Équipe Développement – GEOFIT
Les contraintes étaient multiples. L’objectif était d’obtenir un outil qui permette à la fois de gérer des procédures foncières, des formulaires, des liasses de documents, des objets géoréférencés, des photos ou encore des signatures, tout en fonctionnant sans aucune connexion. Nous avons donc développé un outil de production massive, administrable et paramétrable, pour répondre aux besoins du projet.
Ce qui vous a rendu fiers
Équipe Développement – GEOFIT
Une fois les utilisateurs formés, l’outil a permis de faire le lien entre le terrain, les bureaux locaux et les ateliers. Décisif au bon déroulement du projet, il s’est révélé stable, facile d’utilisation et efficace.

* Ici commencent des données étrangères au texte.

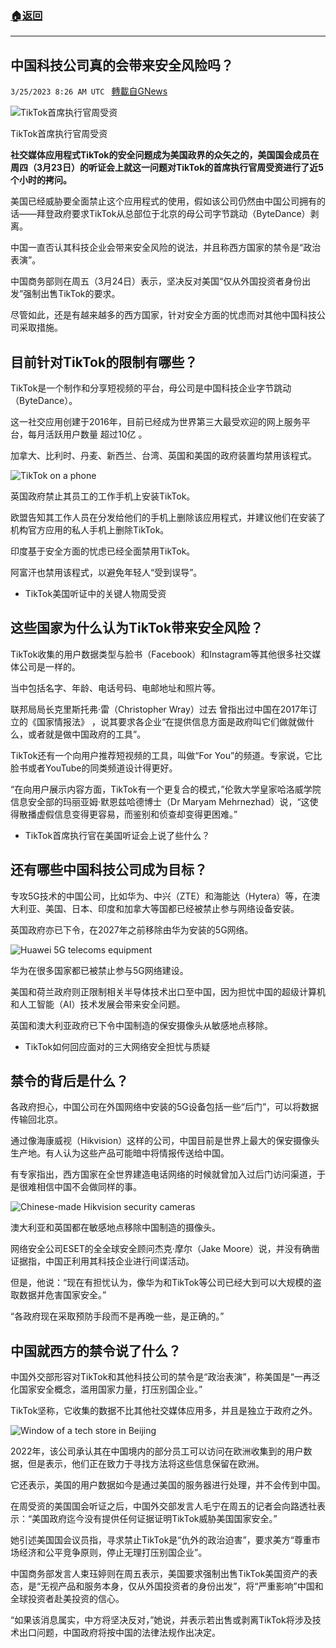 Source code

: ###  [:house:返回](README.md)
---


## 中国科技公司真的会带来安全风险吗？
`3/25/2023 8:26 AM UTC ` [轉載自GNews](https://gnews.org/articles/1044932)


![TikTok首席执行官周受资](https://ichef.bbci.co.uk/news/640/cpsprodpb/C7E1/production/_129096115_chew_getty.jpg "TikTok首席执行官周受资")

TikTok首席执行官周受资

**社交媒体应用程式TikTok的安全问题成为美国政界的众矢之的，美国国会成员在周四（3月23日）的听证会上就这一问题对TikTok的首席执行官周受资进行了近5个小时的拷问。**

美国已经威胁要全面禁止这个应用程式的使用，假如该公司仍然由中国公司拥有的话——拜登政府要求TikTok从总部位于北京的母公司字节跳动（ByteDance）剥离。

中国一直否认其科技企业会带来安全风险的说法，并且称西方国家的禁令是“政治表演”。

中国商务部则在周五（3月24日）表示，坚决反对美国“仅从外国投资者身份出发”强制出售TikTok的要求。

尽管如此，还是有越来越多的西方国家，针对安全方面的忧虑而对其他中国科技公司采取措施。

## 目前针对TikTok的限制有哪些？

TikTok是一个制作和分享短视频的平台，母公司是中国科技企业字节跳动（ByteDance）。

这一社交应用创建于2016年，目前已经成为世界第三大最受欢迎的网上服务平台，每月活跃用户数量 超过10亿 。

加拿大、比利时、丹麦、新西兰、台湾、英国和美国的政府装置均禁用该程式。

![TikTok on a phone](https://ichef.bbci.co.uk/news/640/cpsprodpb/0D70/production/_129004430_tt.jpg "TikTok on a phone")

英国政府禁止其员工的工作手机上安装TikTok。

欧盟告知其工作人员在分发给他们的手机上删除该应用程式，并建议他们在安装了机构官方应用的私人手机上删除TikTok。

印度基于安全方面的忧虑已经全面禁用TikTok。

阿富汗也禁用该程式，以避免年轻人“受到误导”。
*  TikTok美国听证中的关键人物周受资

## 这些国家为什么认为TikTok带来安全风险？

TikTok收集的用户数据类型与脸书（Facebook）和Instagram等其他很多社交媒体公司是一样的。

当中包括名字、年龄、电话号码、电邮地址和照片等。

联邦局局长克里斯托弗·雷（Christopher Wray）过去 曾指出过中国在2017年订立的《国家情报法》 ，说其要求各企业“在提供信息方面是政府叫它们做就做什么，或者就是做中国政府的工具”。

TikTok还有一个向用户推荐短视频的工具，叫做“For You”的频道。专家说，它比脸书或者YouTube的同类频道设计得更好。

“在向用户展示内容方面，TikTok有一个更复合的模式，”伦敦大学皇家哈洛威学院信息安全部的玛丽亚姆·默恩兹哈德博士（Dr Maryam Mehrnezhad）说，“这使得散播虚假信息变得更容易，而鉴别和侦查却变得更困难。”
*  TikTok首席执行官在美国听证会上说了些什么？

## 还有哪些中国科技公司成为目标？

专攻5G技术的中国公司，比如华为、中兴（ZTE）和海能达（Hytera）等，在澳大利亚、美国、日本、印度和加拿大等国都已经被禁止参与网络设备安装。

英国政府亦已下令，在2027年之前移除由华为安装的5G网络。

![Huawei 5G telecoms equipment](https://ichef.bbci.co.uk/news/640/cpsprodpb/9370/production/_129044773_huaweii5grouters.png "Huawei 5G telecoms equipment")

华为在很多国家都已被禁止参与5G网络建设。

美国和荷兰政府则正限制相关半导体技术出口至中国，因为担忧中国的超级计算机和人工智能（AI）技术发展会带来安全问题。

英国和澳大利亚政府已下令中国制造的保安摄像头从敏感地点移除。
*  TikTok如何回应面对的三大网络安全担忧与质疑

## 禁令的背后是什么？

各政府担心，中国公司在外国网络中安装的5G设备包括一些“后门”，可以将数据传输回北京。

通过像海康威视（Hikvision）这样的公司，中国目前是世界上最大的保安摄像头生产地。有人认为这些产品可能暗中将情报传送给中国。

有专家指出，西方国家在全世界建造电话网络的时候就曾加入过后门访问渠道，于是很难相信中国不会做同样的事。

![Chinese-made Hikvision security cameras](https://ichef.bbci.co.uk/news/640/cpsprodpb/12C2C/production/_129044867_hikvision.png "Chinese-made Hikvision security cameras")

澳大利亚和英国都在敏感地点移除中国制造的摄像头。

网络安全公司ESET的全全球安全顾问杰克·摩尔（Jake Moore）说，并没有确凿证据指，中国正利用其科技企业进行间谍活动。

但是，他说：“现在有担忧认为，像华为和TikTok等公司已经大到可以大规模的盗取数据并危害国家安全。”

“各政府现在采取预防手段而不是再晚一些，是正确的。”

## 中国就西方的禁令说了什么？

中国外交部形容对TikTok和其他科技公司的禁令是“政治表演”，称美国是“一再泛化国家安全概念，滥用国家力量，打压别国企业。”

TikTok坚称，它收集的数据不比其他社交媒体应用多，并且是独立于政府之外。

![Window of a tech store in Beijing](https://ichef.bbci.co.uk/news/640/cpsprodpb/1EA4/production/_129044870_chinatechindex1.png "Window of a tech store in Beijing")

2022年，该公司承认其在中国境内的部分员工可以访问在欧洲收集到的用户数据，但是表示，他们正在致力于寻找方法将这些信息保留在欧洲。

它还表示，美国的用户数据如今是通过美国的服务器进行处理，并不会传到中国。

在周受资的美国国会听证之后，中国外交部发言人毛宁在周五的记者会向路透社表示：“美国政府迄今没有提供任何证据证明TikTok威胁美国国家安全。”

她引述美国国会议员指，寻求禁止TikTok是“仇外的政治迫害”，要求美方“尊重市场经济和公平竞争原则，停止无理打压别国企业”。

中国商务部发言人束珏婷则在周五表示，美国要求强制出售TikTok美国资产的表态，是“无视产品和服务本身，仅从外国投资者的身份出发”，将“严重影响”中国和全球投资者赴美投资的信心。

“如果该消息属实，中方将坚决反对，”她说，并表示若出售或剥离TikTok将涉及技术出口问题，中国政府将按中国的法律法规作出决定。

Aurélia DECHERF – Chef de projet IGN FI
Outre l’adhésion des populations engendrant la formalisation massive de droits qui renforce la paix sociale et contribue au développement, la composante sécurisation foncière a contribué à apporter des avancées importantes en matière d’accès à la terre et à la reconnaissance du droit des femmes et des populations marginalisées. En effet, alors que jusqu’alors les femmes accèdent très difficilement aux droits sur la terre et à leur inscription, nous avons été autorisés à expérimenter l’inscription des femmes et des 2 conjoints sur l’ensemble des documents officiels. Ainsi plus de 70% des parcelles portent le nom de femmes, ce qui est remarquable dans un contexte où elles n’héritent pas et accèdent très difficilement à la terre par d’autres moyens. J’ai le sentiment d’avoir, à mon tout petit niveau, contribué à améliorer la situation des bénéficiaires du projet. C’est le sens de ce projet et de ceux que nous conduisons dans le foncier d’une manière générale.